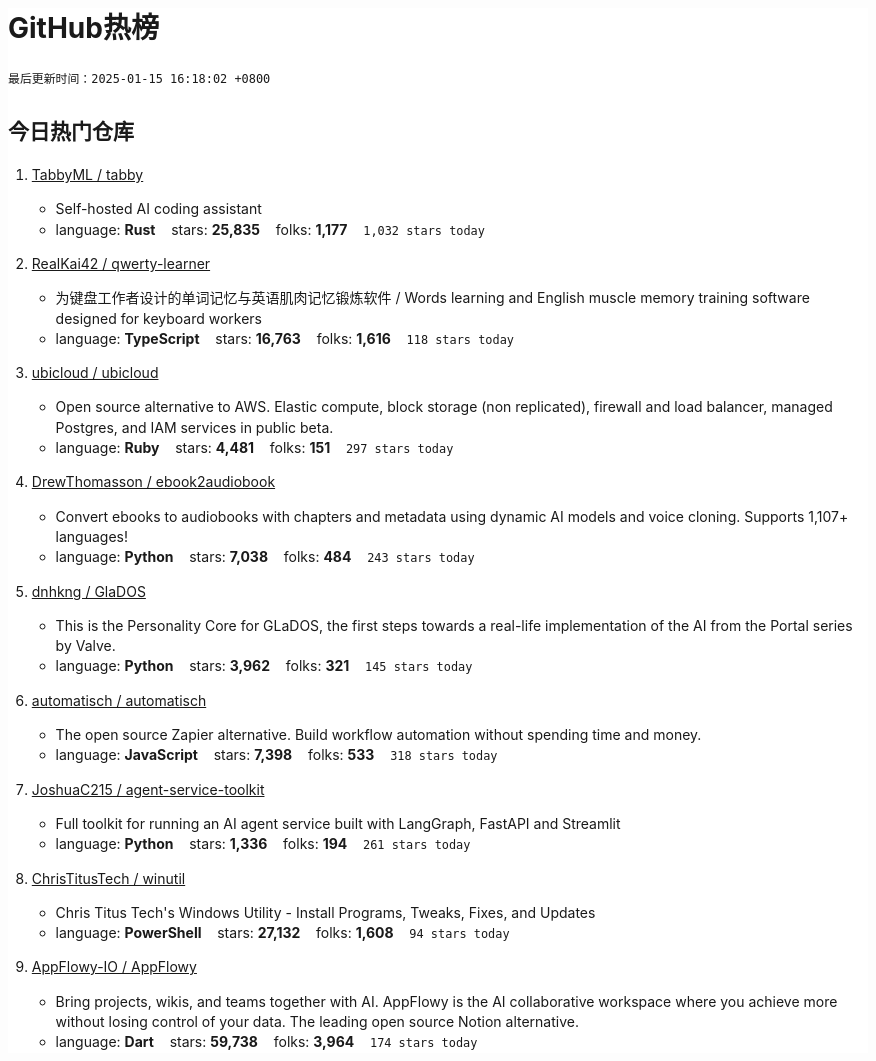 # GitHub热榜

`最后更新时间：2025-01-15 16:18:02 +0800`

## 今日热门仓库

1. [TabbyML / tabby](https://github.com/TabbyML/tabby)
    - Self-hosted AI coding assistant
    - language: **Rust** &nbsp;&nbsp; stars: **25,835** &nbsp;&nbsp; folks: **1,177**  &nbsp;&nbsp; `1,032 stars today`

1. [RealKai42 / qwerty-learner](https://github.com/RealKai42/qwerty-learner)
    - 为键盘工作者设计的单词记忆与英语肌肉记忆锻炼软件 / Words learning and English muscle memory training software designed for keyboard workers
    - language: **TypeScript** &nbsp;&nbsp; stars: **16,763** &nbsp;&nbsp; folks: **1,616**  &nbsp;&nbsp; `118 stars today`

1. [ubicloud / ubicloud](https://github.com/ubicloud/ubicloud)
    - Open source alternative to AWS. Elastic compute, block storage (non replicated), firewall and load balancer, managed Postgres, and IAM services in public beta.
    - language: **Ruby** &nbsp;&nbsp; stars: **4,481** &nbsp;&nbsp; folks: **151**  &nbsp;&nbsp; `297 stars today`

1. [DrewThomasson / ebook2audiobook](https://github.com/DrewThomasson/ebook2audiobook)
    - Convert ebooks to audiobooks with chapters and metadata using dynamic AI models and voice cloning. Supports 1,107+ languages!
    - language: **Python** &nbsp;&nbsp; stars: **7,038** &nbsp;&nbsp; folks: **484**  &nbsp;&nbsp; `243 stars today`

1. [dnhkng / GlaDOS](https://github.com/dnhkng/GlaDOS)
    - This is the Personality Core for GLaDOS, the first steps towards a real-life implementation of the AI from the Portal series by Valve.
    - language: **Python** &nbsp;&nbsp; stars: **3,962** &nbsp;&nbsp; folks: **321**  &nbsp;&nbsp; `145 stars today`

1. [automatisch / automatisch](https://github.com/automatisch/automatisch)
    - The open source Zapier alternative. Build workflow automation without spending time and money.
    - language: **JavaScript** &nbsp;&nbsp; stars: **7,398** &nbsp;&nbsp; folks: **533**  &nbsp;&nbsp; `318 stars today`

1. [JoshuaC215 / agent-service-toolkit](https://github.com/JoshuaC215/agent-service-toolkit)
    - Full toolkit for running an AI agent service built with LangGraph, FastAPI and Streamlit
    - language: **Python** &nbsp;&nbsp; stars: **1,336** &nbsp;&nbsp; folks: **194**  &nbsp;&nbsp; `261 stars today`

1. [ChrisTitusTech / winutil](https://github.com/ChrisTitusTech/winutil)
    - Chris Titus Tech's Windows Utility - Install Programs, Tweaks, Fixes, and Updates
    - language: **PowerShell** &nbsp;&nbsp; stars: **27,132** &nbsp;&nbsp; folks: **1,608**  &nbsp;&nbsp; `94 stars today`

1. [AppFlowy-IO / AppFlowy](https://github.com/AppFlowy-IO/AppFlowy)
    - Bring projects, wikis, and teams together with AI. AppFlowy is the AI collaborative workspace where you achieve more without losing control of your data. The leading open source Notion alternative.
    - language: **Dart** &nbsp;&nbsp; stars: **59,738** &nbsp;&nbsp; folks: **3,964**  &nbsp;&nbsp; `174 stars today`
------------------------------------------------------------------------
> [Work task]: Look through the material above and pick out each line holding the word "agent".

> [Exercise solution]:
1. [JoshuaC215 / agent-service-toolkit](https://github.com/JoshuaC215/agent-service-toolkit)
    - Full toolkit for running an AI agent service built with LangGraph, FastAPI and Streamlit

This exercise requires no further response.